Washington (15, 7.21%)
Seattle (10)
Mount Vernon

Massachusetts (16, 7.69%)
Boston (5)
Somerville (3)
Chestnut Hill
Jamaica Plain

New York (20, 9.62%)
New York (6)
Brooklyn (4)
Ithaca (2)
Jackson Heights

California (23, 11.06%)
San Francisco (5)
Los Angeles (4)
Berkeley (4)
Los Gatos
Menlo Park
Mill Valley
Anaheim Hills
Newbury Park

What more can I do? The next thing I want to do is make a word cloud (or whatever they’re called). I’d have to scrape the 208 profiles to do this though, and even though I made like 100 requests to compile this data, I’m gonna save that for another day. I expect words like “feminist”, “liberal”, “queer” and the like to show up a lot, but I’m looking forward to finding out new stuff! Also, some nice pie charts on religion and “looking for” will be nice.

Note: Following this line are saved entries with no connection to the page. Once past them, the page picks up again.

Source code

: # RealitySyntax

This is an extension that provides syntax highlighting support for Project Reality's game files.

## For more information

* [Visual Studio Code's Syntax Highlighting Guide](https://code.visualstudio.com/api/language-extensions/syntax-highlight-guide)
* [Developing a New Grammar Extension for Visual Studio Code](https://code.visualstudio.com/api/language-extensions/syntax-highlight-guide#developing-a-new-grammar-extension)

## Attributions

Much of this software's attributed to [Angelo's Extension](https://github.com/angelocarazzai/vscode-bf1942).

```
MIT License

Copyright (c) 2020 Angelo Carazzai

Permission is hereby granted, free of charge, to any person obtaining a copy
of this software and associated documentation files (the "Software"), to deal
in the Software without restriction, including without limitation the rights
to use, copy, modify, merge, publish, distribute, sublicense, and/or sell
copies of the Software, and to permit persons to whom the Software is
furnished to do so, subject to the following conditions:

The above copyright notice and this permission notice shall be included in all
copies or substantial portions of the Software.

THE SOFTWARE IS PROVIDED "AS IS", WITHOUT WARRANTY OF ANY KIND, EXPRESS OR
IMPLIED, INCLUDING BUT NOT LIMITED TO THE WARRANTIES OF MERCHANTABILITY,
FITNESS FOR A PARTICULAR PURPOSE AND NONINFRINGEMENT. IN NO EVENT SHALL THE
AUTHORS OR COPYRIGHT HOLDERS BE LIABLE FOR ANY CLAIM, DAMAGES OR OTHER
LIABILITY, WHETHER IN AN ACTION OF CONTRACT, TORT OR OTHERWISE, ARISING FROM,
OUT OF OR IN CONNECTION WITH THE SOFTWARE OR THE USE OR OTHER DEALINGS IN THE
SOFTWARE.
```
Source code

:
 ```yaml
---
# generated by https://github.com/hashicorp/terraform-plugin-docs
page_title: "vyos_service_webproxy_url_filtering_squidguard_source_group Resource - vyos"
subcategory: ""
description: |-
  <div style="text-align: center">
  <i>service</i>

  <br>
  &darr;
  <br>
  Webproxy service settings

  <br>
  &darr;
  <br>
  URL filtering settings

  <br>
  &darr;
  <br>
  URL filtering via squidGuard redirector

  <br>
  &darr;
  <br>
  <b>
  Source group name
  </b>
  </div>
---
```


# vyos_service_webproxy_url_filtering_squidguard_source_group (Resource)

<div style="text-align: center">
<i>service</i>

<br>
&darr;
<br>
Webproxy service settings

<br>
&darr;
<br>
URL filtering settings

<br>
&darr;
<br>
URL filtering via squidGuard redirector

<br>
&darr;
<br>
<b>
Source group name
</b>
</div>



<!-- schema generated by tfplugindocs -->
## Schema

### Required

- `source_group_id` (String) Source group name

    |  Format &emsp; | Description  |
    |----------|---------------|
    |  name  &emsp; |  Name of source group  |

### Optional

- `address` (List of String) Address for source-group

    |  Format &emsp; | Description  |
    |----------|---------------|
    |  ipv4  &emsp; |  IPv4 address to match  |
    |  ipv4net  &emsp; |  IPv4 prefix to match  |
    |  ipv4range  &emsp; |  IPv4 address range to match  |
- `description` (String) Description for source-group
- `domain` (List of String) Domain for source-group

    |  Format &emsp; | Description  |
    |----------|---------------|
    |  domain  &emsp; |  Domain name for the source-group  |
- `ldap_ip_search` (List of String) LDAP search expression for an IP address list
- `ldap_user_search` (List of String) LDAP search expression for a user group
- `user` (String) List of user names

Something I tried to do was order the 99%ers (just for curiosity) but that part of the code doesn’t seem to work. I made some assumptions which might not be true, and used my friend’s code without understanding it, since I was busy writing the rest of this. Another possible issue was that the data changed as I was scraping it.

Feedback on this would be cool. Ideas to extend it, what I could have done differently, or even vaguely related stuff would be awesome to hear about.